=== Section Start ===

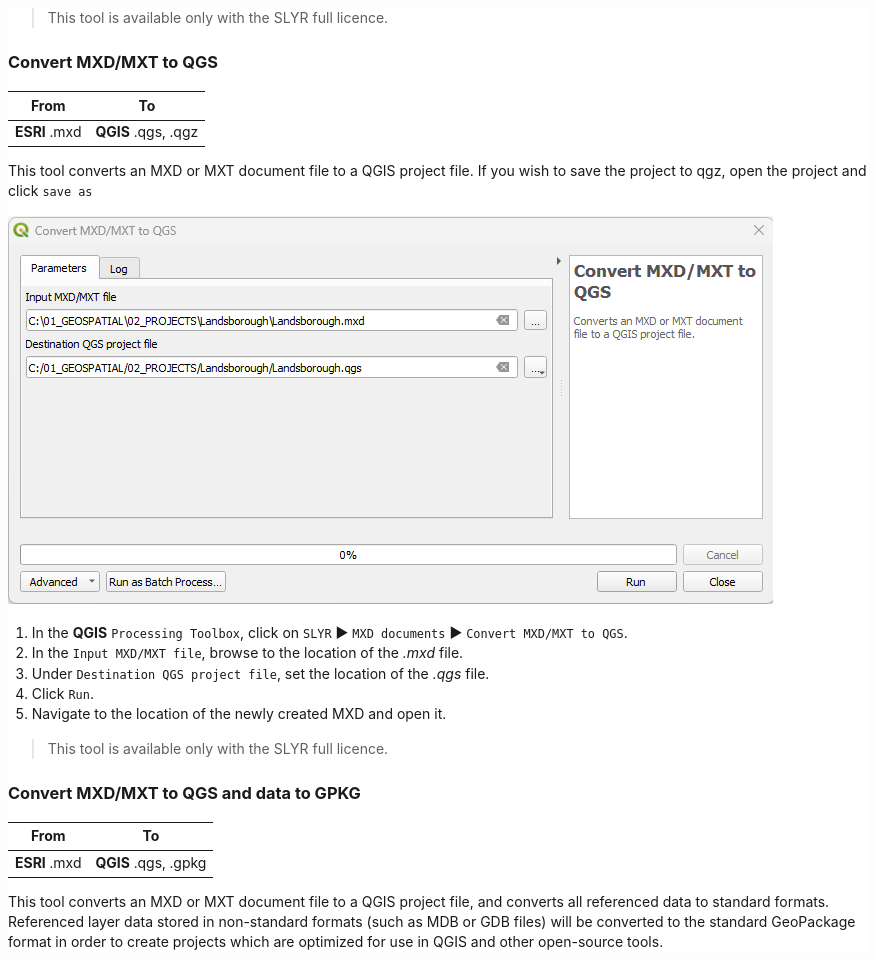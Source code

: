 > This tool is available only with the SLYR full licence.

### Convert MXD/MXT to QGS

| From          | To                  |
|---------------|---------------------|
| **ESRI** .mxd | **QGIS** .qgs, .qgz | 

This tool converts an MXD or MXT document file to a QGIS project file. If you
wish to save the project to qgz, open the project and click `save as`

![Covert ArcMap to QGIS ](../images/mxd-qgs.png)

1. In the **QGIS** `Processing Toolbox`, click on `SLYR` ▶️ `MXD documents`
   ▶️ `Convert MXD/MXT to QGS`.
2. In the `Input MXD/MXT file`, browse to the location of the *.mxd* file.
3. Under `Destination QGS project file`, set the location of the *.qgs* file.
4. Click `Run`.
5. Navigate to the location of the newly created MXD and open it.

> This tool is available only with the SLYR full licence.

### Convert MXD/MXT to QGS and data to GPKG

| From          | To                   |
|---------------|----------------------|
| **ESRI** .mxd | **QGIS** .qgs, .gpkg | 

This tool converts an MXD or MXT document file to a QGIS project file, and
converts all referenced data to standard formats.
Referenced layer data stored in non-standard formats (such as MDB or GDB files)
will be converted to the standard GeoPackage format in order to create projects
which are optimized for use in QGIS and other open-source tools.
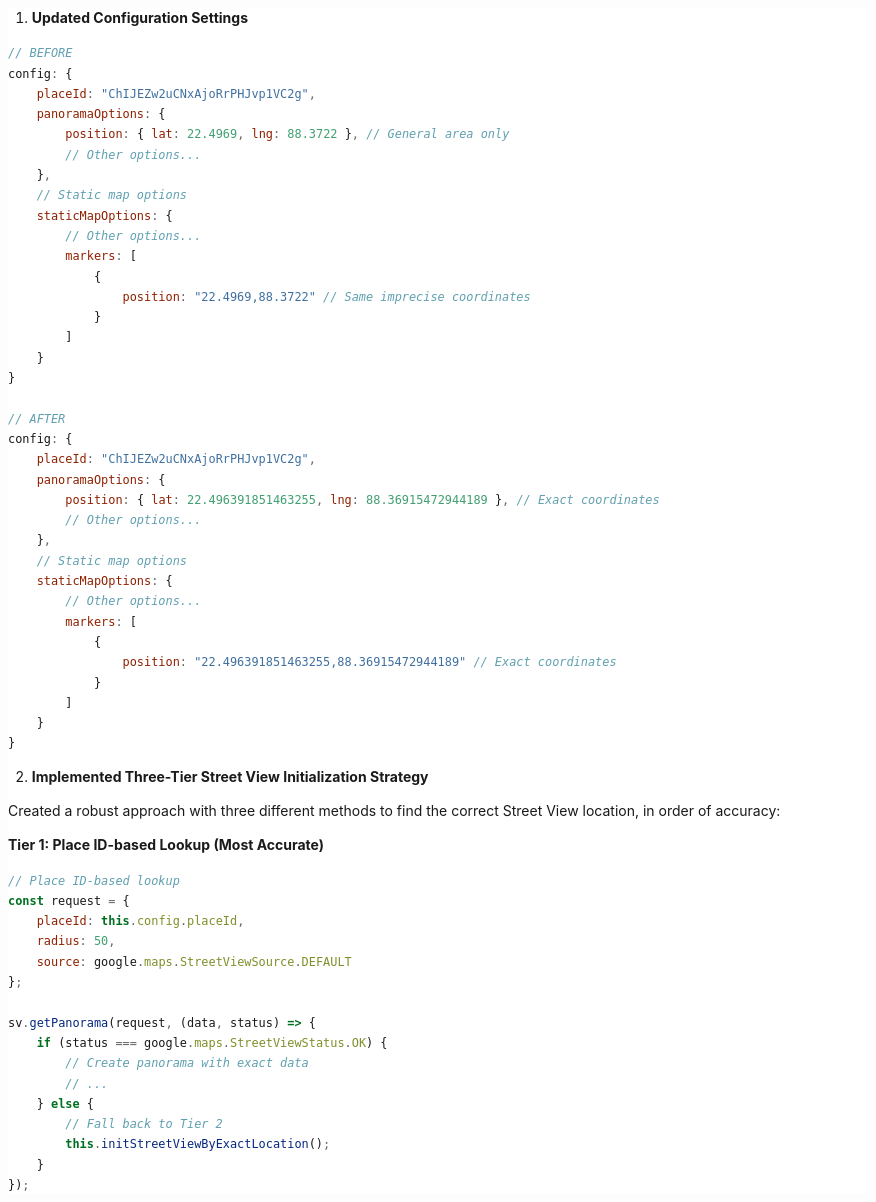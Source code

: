 1. **Updated Configuration Settings**

```javascript
// BEFORE
config: {
    placeId: "ChIJEZw2uCNxAjoRrPHJvp1VC2g", 
    panoramaOptions: {
        position: { lat: 22.4969, lng: 88.3722 }, // General area only
        // Other options...
    },
    // Static map options
    staticMapOptions: {
        // Other options...
        markers: [
            {
                position: "22.4969,88.3722" // Same imprecise coordinates
            }
        ]
    }
}

// AFTER
config: {
    placeId: "ChIJEZw2uCNxAjoRrPHJvp1VC2g", 
    panoramaOptions: {
        position: { lat: 22.496391851463255, lng: 88.36915472944189 }, // Exact coordinates
        // Other options...
    },
    // Static map options
    staticMapOptions: {
        // Other options...
        markers: [
            {
                position: "22.496391851463255,88.36915472944189" // Exact coordinates
            }
        ]
    }
}
```

2. **Implemented Three-Tier Street View Initialization Strategy**

Created a robust approach with three different methods to find the correct Street View location, in order of accuracy:

**Tier 1: Place ID-based Lookup (Most Accurate)**
```javascript
// Place ID-based lookup
const request = {
    placeId: this.config.placeId,
    radius: 50,
    source: google.maps.StreetViewSource.DEFAULT
};

sv.getPanorama(request, (data, status) => {
    if (status === google.maps.StreetViewStatus.OK) {
        // Create panorama with exact data
        // ...
    } else {
        // Fall back to Tier 2
        this.initStreetViewByExactLocation();
    }
});
```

=== Section End ===

ACTION ITEM
Each line in the records above should be reproduced exactly; images are not copied.

ANSWER TO THIS PROBLEM
Source code

: > This tool is available only with the SLYR full licence.

### Convert MXD/MXT to QGS

| From          | To                  |
|---------------|---------------------|
| **ESRI** .mxd | **QGIS** .qgs, .qgz | 

This tool converts an MXD or MXT document file to a QGIS project file. If you
wish to save the project to qgz, open the project and click `save as`

![Covert ArcMap to QGIS ](../images/mxd-qgs.png)

1. In the **QGIS** `Processing Toolbox`, click on `SLYR` ▶️ `MXD documents`
   ▶️ `Convert MXD/MXT to QGS`.
2. In the `Input MXD/MXT file`, browse to the location of the *.mxd* file.
3. Under `Destination QGS project file`, set the location of the *.qgs* file.
4. Click `Run`.
5. Navigate to the location of the newly created MXD and open it.

> This tool is available only with the SLYR full licence.

### Convert MXD/MXT to QGS and data to GPKG

| From          | To                   |
|---------------|----------------------|
| **ESRI** .mxd | **QGIS** .qgs, .gpkg | 

This tool converts an MXD or MXT document file to a QGIS project file, and
converts all referenced data to standard formats.
Referenced layer data stored in non-standard formats (such as MDB or GDB files)
will be converted to the standard GeoPackage format in order to create projects
which are optimized for use in QGIS and other open-source tools.
Source code

: 1. **Updated Configuration Settings**

```javascript
// BEFORE
config: {
    placeId: "ChIJEZw2uCNxAjoRrPHJvp1VC2g", 
    panoramaOptions: {
        position: { lat: 22.4969, lng: 88.3722 }, // General area only
        // Other options...
    },
    // Static map options
    staticMapOptions: {
        // Other options...
        markers: [
            {
                position: "22.4969,88.3722" // Same imprecise coordinates
            }
        ]
    }
}

// AFTER
config: {
    placeId: "ChIJEZw2uCNxAjoRrPHJvp1VC2g", 
    panoramaOptions: {
        position: { lat: 22.496391851463255, lng: 88.36915472944189 }, // Exact coordinates
        // Other options...
    },
    // Static map options
    staticMapOptions: {
        // Other options...
        markers: [
            {
                position: "22.496391851463255,88.36915472944189" // Exact coordinates
            }
        ]
    }
}
```

2. **Implemented Three-Tier Street View Initialization Strategy**

Created a robust approach with three different methods to find the correct Street View location, in order of accuracy:

**Tier 1: Place ID-based Lookup (Most Accurate)**
```javascript
// Place ID-based lookup
const request = {
    placeId: this.config.placeId,
    radius: 50,
    source: google.maps.StreetViewSource.DEFAULT
};

sv.getPanorama(request, (data, status) => {
    if (status === google.maps.StreetViewStatus.OK) {
        // Create panorama with exact data
        // ...
    } else {
        // Fall back to Tier 2
        this.initStreetViewByExactLocation();
    }
});
```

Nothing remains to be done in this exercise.